> DATA FOR ANALYSIS
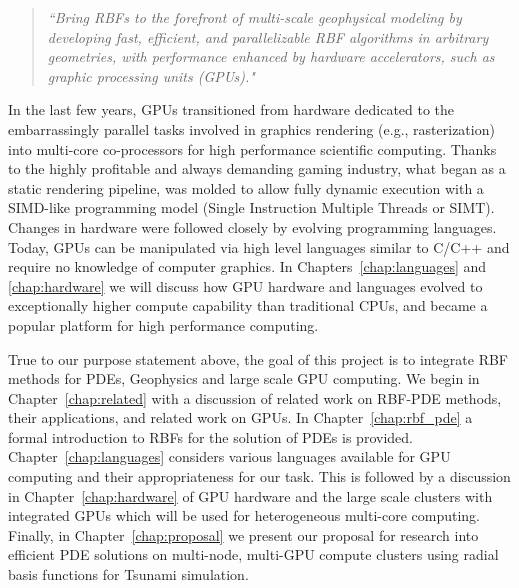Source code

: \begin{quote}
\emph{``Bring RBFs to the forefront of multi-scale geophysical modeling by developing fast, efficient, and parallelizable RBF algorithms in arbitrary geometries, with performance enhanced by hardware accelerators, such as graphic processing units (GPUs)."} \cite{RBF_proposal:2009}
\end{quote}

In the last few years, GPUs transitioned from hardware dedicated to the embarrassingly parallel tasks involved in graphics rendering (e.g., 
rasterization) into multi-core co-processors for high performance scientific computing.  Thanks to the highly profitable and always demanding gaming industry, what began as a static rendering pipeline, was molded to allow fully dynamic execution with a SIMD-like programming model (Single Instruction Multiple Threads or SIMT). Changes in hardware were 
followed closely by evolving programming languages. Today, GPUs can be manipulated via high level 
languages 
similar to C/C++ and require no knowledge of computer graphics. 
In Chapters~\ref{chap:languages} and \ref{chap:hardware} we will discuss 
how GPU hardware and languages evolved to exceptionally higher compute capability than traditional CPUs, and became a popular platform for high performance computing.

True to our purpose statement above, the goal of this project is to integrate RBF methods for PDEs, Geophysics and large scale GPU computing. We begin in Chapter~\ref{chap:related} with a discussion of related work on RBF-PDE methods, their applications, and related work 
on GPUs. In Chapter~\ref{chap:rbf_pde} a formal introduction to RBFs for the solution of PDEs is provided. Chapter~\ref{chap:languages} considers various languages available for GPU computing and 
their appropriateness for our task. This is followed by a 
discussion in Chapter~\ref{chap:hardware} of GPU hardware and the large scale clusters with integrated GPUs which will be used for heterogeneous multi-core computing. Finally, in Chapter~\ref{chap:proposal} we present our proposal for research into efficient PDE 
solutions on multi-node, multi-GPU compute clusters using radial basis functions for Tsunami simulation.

* * *

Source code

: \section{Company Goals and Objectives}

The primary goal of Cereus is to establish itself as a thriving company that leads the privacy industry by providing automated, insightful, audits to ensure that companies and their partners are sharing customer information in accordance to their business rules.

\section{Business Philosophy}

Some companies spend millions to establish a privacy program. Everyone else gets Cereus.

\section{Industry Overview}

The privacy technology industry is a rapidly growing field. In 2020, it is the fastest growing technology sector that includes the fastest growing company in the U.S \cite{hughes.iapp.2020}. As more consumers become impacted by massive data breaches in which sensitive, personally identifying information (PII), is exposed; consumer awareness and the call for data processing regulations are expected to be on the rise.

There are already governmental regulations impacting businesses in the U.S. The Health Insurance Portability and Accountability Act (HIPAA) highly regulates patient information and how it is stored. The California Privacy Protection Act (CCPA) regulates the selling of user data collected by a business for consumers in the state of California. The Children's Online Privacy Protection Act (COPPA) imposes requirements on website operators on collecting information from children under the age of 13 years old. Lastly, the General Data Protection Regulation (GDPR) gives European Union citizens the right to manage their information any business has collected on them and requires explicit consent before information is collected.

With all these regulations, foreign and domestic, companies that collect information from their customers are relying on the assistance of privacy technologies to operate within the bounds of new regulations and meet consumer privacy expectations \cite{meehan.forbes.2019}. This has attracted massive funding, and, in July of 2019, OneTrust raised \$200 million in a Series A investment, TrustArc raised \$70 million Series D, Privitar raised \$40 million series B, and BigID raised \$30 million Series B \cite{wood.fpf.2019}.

> PROBLEM DETAILS
Working from the entries above, return all lines that contain "followed".

> ANSWER SPACE
followed closely by evolving programming languages. Today, GPUs can be manipulated via high level 
their appropriateness for our task. This is followed by a 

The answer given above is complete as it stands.